*DESCRIPTION OF THE TASK*.
Find the word "static" in the records and copy every line where it occurs.

# # # #

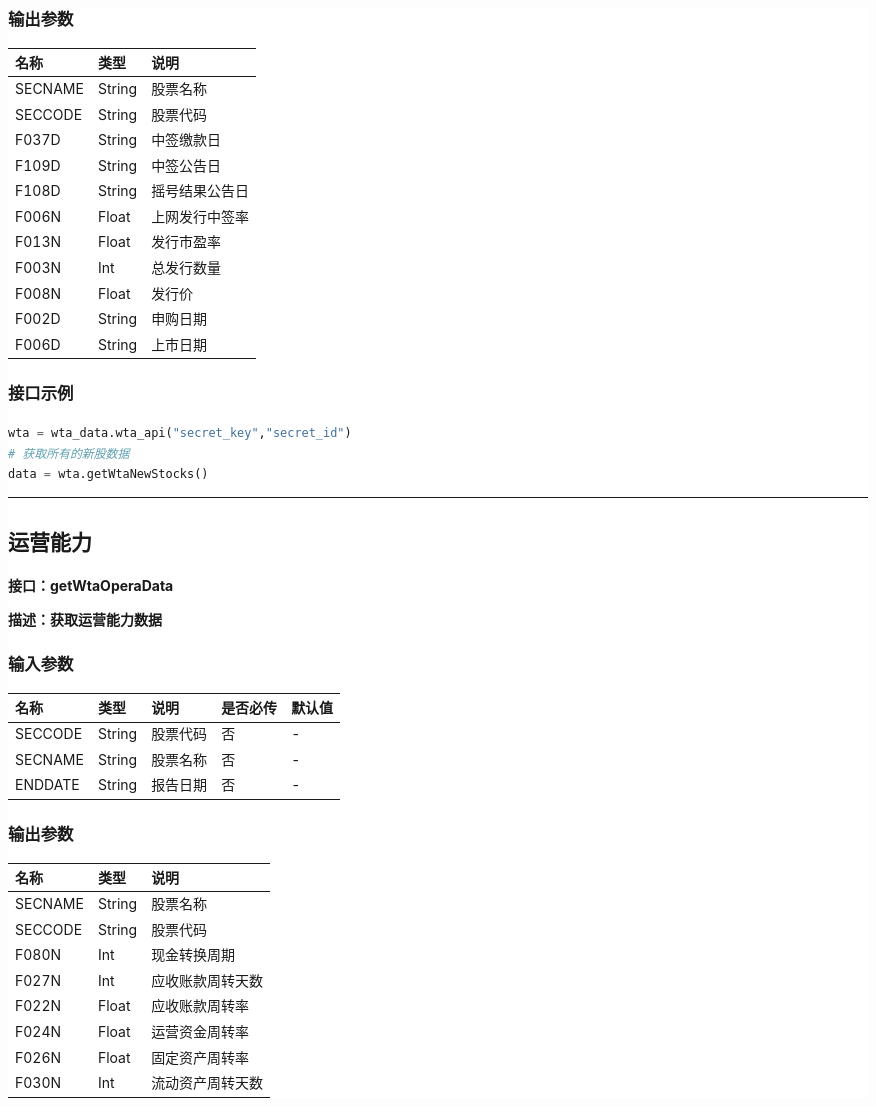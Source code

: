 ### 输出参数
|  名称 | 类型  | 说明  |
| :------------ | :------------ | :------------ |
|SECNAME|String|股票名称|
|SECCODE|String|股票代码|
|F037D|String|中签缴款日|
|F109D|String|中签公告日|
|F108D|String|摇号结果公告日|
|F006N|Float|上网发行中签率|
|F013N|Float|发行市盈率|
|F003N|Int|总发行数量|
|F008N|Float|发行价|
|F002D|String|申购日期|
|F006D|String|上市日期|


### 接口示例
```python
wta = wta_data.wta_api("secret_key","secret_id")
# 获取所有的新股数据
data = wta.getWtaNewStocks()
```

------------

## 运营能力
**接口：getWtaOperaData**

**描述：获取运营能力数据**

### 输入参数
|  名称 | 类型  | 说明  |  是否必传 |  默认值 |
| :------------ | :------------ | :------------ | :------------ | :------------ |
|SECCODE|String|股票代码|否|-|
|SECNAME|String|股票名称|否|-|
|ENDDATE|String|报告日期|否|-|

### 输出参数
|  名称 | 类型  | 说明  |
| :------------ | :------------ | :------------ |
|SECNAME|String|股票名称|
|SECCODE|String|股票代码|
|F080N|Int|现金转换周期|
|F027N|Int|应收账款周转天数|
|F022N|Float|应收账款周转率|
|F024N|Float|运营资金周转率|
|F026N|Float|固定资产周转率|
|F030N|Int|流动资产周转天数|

# # # #

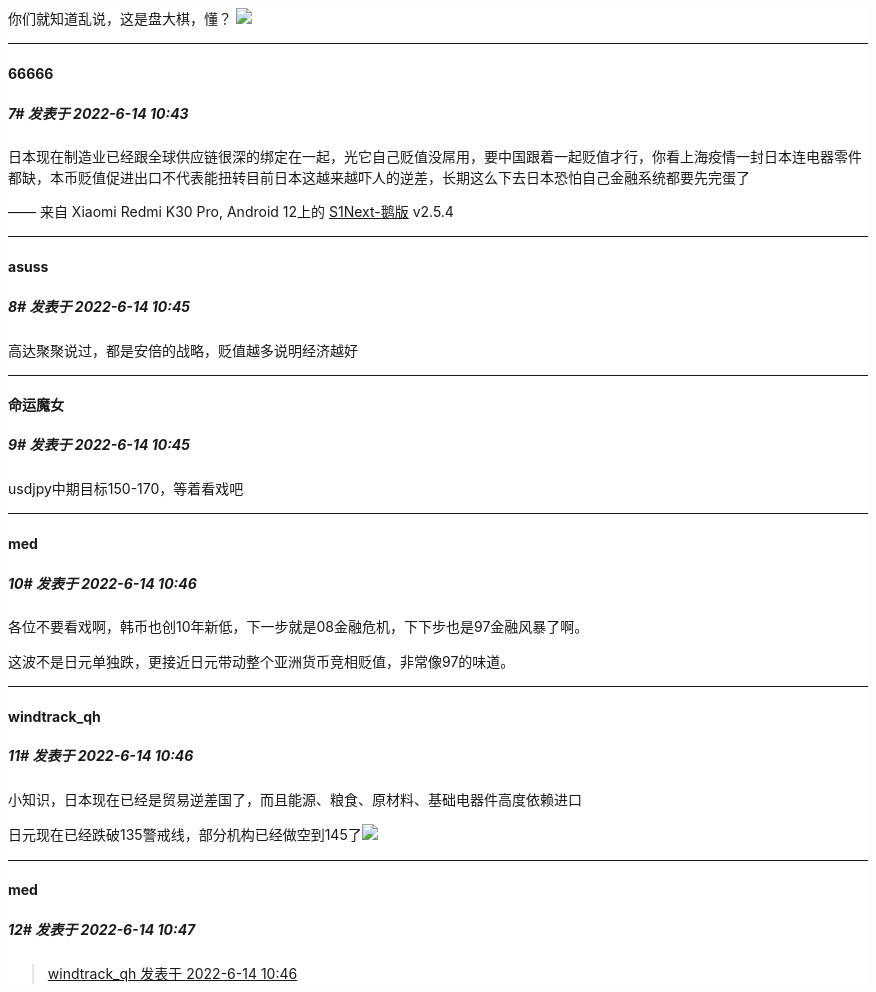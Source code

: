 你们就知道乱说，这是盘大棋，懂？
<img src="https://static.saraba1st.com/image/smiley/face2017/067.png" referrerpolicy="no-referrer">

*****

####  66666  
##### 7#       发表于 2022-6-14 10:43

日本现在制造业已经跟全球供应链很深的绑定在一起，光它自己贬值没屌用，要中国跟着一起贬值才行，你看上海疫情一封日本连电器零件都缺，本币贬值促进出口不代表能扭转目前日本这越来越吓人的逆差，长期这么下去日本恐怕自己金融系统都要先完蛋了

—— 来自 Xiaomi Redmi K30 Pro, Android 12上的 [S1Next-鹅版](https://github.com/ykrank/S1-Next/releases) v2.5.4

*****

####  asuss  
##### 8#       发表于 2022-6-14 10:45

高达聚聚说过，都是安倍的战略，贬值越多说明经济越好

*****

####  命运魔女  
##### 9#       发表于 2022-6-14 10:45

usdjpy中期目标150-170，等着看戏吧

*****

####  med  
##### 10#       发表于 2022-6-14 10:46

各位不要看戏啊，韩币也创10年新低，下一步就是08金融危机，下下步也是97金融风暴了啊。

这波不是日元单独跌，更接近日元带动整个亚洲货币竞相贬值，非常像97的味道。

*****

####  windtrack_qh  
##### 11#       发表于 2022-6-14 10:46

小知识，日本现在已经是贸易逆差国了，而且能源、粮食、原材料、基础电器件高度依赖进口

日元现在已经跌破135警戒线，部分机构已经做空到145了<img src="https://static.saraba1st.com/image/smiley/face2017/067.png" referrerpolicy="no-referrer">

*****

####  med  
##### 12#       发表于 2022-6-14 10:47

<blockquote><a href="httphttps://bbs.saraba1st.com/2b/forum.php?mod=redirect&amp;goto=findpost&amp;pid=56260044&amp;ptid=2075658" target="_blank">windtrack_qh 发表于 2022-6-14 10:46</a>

# # # #

*REPLY TO THE EXERCISE*.
<img src="https://static.saraba1st.com/image/smiley/face2017/067.png" referrerpolicy="no-referrer">
日元现在已经跌破135警戒线，部分机构已经做空到145了<img src="https://static.saraba1st.com/image/smiley/face2017/067.png" referrerpolicy="no-referrer">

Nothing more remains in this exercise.